Prompt:
Beneath this task are records; count the lines among them that contain the word "interface" and answer with the number only.

Data supplied:
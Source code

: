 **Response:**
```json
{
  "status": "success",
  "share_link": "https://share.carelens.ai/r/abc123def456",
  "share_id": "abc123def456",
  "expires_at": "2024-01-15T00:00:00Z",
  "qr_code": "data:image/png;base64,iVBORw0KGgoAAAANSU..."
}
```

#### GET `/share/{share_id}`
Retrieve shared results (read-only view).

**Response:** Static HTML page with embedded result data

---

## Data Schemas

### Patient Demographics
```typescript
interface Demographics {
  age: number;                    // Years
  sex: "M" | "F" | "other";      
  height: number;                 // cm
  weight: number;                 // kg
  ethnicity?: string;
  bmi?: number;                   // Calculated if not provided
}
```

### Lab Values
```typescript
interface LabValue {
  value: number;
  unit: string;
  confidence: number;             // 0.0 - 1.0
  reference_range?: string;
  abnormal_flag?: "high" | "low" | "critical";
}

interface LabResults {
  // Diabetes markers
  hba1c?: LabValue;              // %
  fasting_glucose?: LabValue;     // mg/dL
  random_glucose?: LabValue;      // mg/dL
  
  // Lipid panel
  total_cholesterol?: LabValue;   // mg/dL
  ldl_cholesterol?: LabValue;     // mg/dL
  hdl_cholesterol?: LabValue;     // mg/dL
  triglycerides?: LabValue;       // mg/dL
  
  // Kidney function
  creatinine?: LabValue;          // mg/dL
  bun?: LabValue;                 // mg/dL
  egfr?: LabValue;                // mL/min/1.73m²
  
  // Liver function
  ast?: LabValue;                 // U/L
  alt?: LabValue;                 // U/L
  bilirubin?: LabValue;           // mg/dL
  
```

Solution to the problem:
3